Anyone who has ever had the good fortune to drive to the summit of Pikes Peak or has hiked up Barr Trail or the Manitou Incline knows well the beautiful red crumbly rock that covers the mountain’s slopes. Pikes Peak is composed almost entirely of this granite, made up of feldspar (red), quartz (grey-white), and biotite mica (shiny black), and which weathers into coarse grains of rock fragments.

The slopes of Pikes Peak are covered in this loose marble-sized scree, and many a hiker has learned the hard way to avoid these little ball bearings. To understand the crumbling nature of Pikes Peak granite, we must go back about 1,080,000 years.  At that time, an enormous bubble of magma (molten rock that doesn’t reach the surface of the Earth) thrust its way up and into ancient rocks forming the Earth’s crust. That bubble cooled and solidified into a dome called a batholith, and once that dome was exposed, it became Pikes Peak. But the process of hardening and outcropping would take another 1,010,000 years.

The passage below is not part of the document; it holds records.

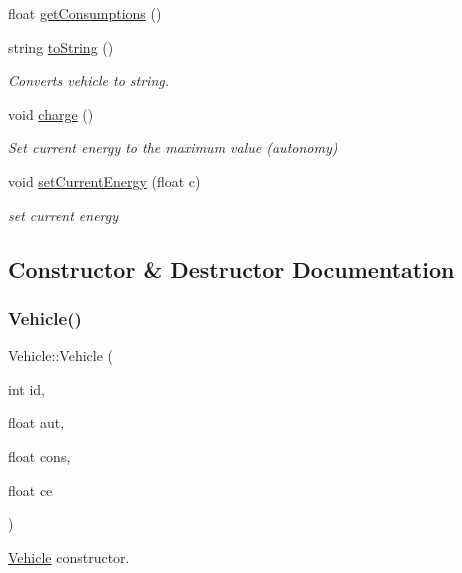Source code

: \begin{DoxyCompactItemize}
$$\item 
float \mbox{\hyperlink{class_vehicle_a8449770d06c218d8168b5f834f4c2feb}{get\+Consumptions}} ()
\item 
string \mbox{\hyperlink{class_vehicle_abd9381537867c1a98430ab06ce51898f}{to\+String}} ()
\begin{DoxyCompactList}\small\item\em Converts vehicle to string. \end{DoxyCompactList}\item 
\mbox{\label{class_vehicle_ab92fc01c6c79b248d31384d5ebf862bd}} 
void \mbox{\hyperlink{class_vehicle_ab92fc01c6c79b248d31384d5ebf862bd}{charge}} ()
\begin{DoxyCompactList}\small\item\em Set current energy to the maximum value (autonomy) \end{DoxyCompactList}\item 
void \mbox{\hyperlink{class_vehicle_acceb523a48842847e13b22ef71798907}{set\+Current\+Energy}} (float c)
\begin{DoxyCompactList}\small\item\em set current energy \end{DoxyCompactList}\end{DoxyCompactItemize}


\subsection{Constructor \& Destructor Documentation}
\mbox{\label{class_vehicle_a4291fb819f4f33fde79d80d3c5112260}} 
\subsubsection{\texorpdfstring{Vehicle()}{Vehicle()}}
{\footnotesize\ttfamily Vehicle\+::\+Vehicle (\begin{DoxyParamCaption}\item[{int}]{id,  }\item[{float}]{aut,  }\item[{float}]{cons,  }\item[{float}]{ce }\end{DoxyParamCaption})}



\mbox{\hyperlink{class_vehicle}{Vehicle}} constructor. 


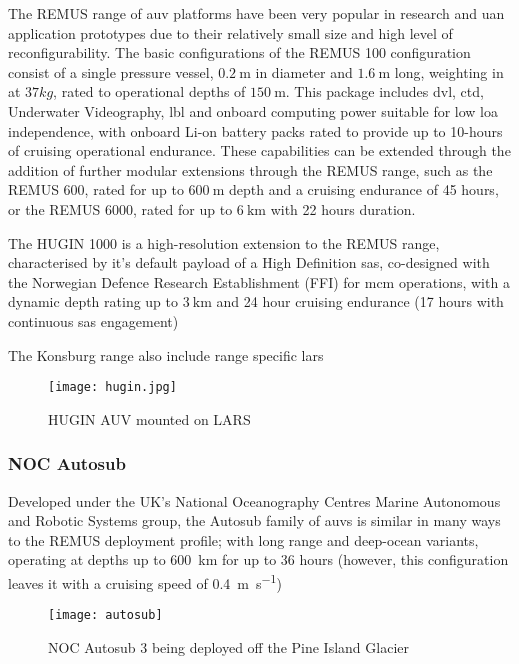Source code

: The REMUS range of \gls{auv} platforms have been very popular in research and \gls{uan} application prototypes due to their relatively small size and high level of reconfigurability.
The basic configurations of the REMUS 100 configuration consist of a single pressure vessel, $\SI{0.2}{\meter}$ in diameter and $\SI{1.6}{\meter}$ long, weighting in at $37kg$, rated to operational depths of $\SI{150}{\meter}$. 
This package includes \gls{dvl}, \gls{ctd}, Underwater Videography, \gls{lbl} and onboard computing power suitable for low \gls{loa} independence, with onboard Li-on battery packs rated to provide up to 10-hours of cruising operational endurance.
These capabilities can be extended through the addition of further modular extensions through the REMUS range, such as the REMUS 600, rated for up to $\SI{600}{\meter}$ depth and a cruising endurance of 45 hours, or the REMUS 6000, rated for up to $\SI{6}{\kilo\meter}$ with 22 hours duration.

The HUGIN 1000 is a high-resolution extension to the REMUS range, characterised by it's default payload of a High Definition \gls{sas}, co-designed with the Norwegian Defence Research Establishment (FFI) for \gls{mcm} operations, with a dynamic depth rating up to $\SI{3}{\kilo\meter}$ and 24 hour cruising endurance (17 hours with continuous \gls{sas} engagement)

The Konsburg range also include range specific \gls{lars}
\begin{figure}[h]
	\centering
	\texttt{[image: hugin.jpg]}
	\caption{\label{fig:hugin}HUGIN AUV mounted on LARS}
\end{figure}
\subsubsection{NOC Autosub}

Developed under the UK's National Oceanography Centres Marine Autonomous and Robotic Systems group, the Autosub family of \glspl{auv} is similar in many ways to the REMUS deployment profile; with long range and deep-ocean variants, operating at depths up to \SI{600}{\kilo\meter} for up to 36 hours (however, this configuration leaves it with a cruising speed of \SI{0.4}{\meter\per\second})
\begin{figure}[h]
	\centering
	\texttt{[image: autosub]}
	\caption{\label{fig:autosub}NOC Autosub 3 being deployed off the Pine Island Glacier}
\end{figure}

The Pikes Peak batholith extended at least 80 miles north/south and 25 miles east/west of Pikes Peak and remained hidden a few miles below the surface of the Earth until 70-35 million years ago, when the Rocky Mountains uplifted, most likely due to plate tectonics as the Farallon Plate subducted under the North American Plate near present-day California. This uplift is called the Laramide Orogeny (orogeny simply means mountain building). It raised Pikes Peak to its current height of 14,115′, an uplift that continues today.

Once the Pikes Peak batholith of granite was exposed, cycles of freezing and thawing weathered the rock, causing it to break apart, but not in small sand-grain sizes. Because the magma making up the batholith that originally created the granite cooled so slowly, it allowed large crystals to form. It is these large crystals of salmon-colored feldspar that easily crumble, breaking down the original granite rock, coating the slopes and teasing the hikers.

Pikes Peak granite breaks down into marble-sized pellets
Royal Gorge granite

Permission and Transport

Crossroads Through Time and the Pueblo Community College – Fremont Campus are extremely pleased to have been granted permission to transport three boulders from historic Pikes Peak to our Geology Time Trail.

We are indebted to the generosity of Oscar Martinez, District Ranger of the Pike National Forest – U.S. Forest Service, for his permission to acquire Pikes Peak granite as an educational resource. We also wish to thank Jack Glavan, Manager of Pikes Peak – America’s Highway, and Kelly Thompson, Pikes Peak Crew Lead, for their coordination of the logistics involved in locating and loading of the boulders. The efforts of these three individuals in support of the Crossroads Through Time – Geology Time Trail project is greatly appreciated.

Jack Glavan, Cindy Smith, and Kelly Thompson
Kelly Thompson loaded the boulders onto the flatbed
Carl, Rich Jansen, Cindy Smith, Kelly Thompson, and 3 Pikes Peak granite boulders

We also wish to thank Eric Billmeyer, Senior Instructor in the Department of Geography and Environmental Studies at the University of Colorado, Colorado Springs, for his willingness to guide us in this project and answer our geology questions. He has the expertise and enthusiasm of a true teacher.


Please come visit the Crossroads Through Time Geology Time Trail in Cañon City.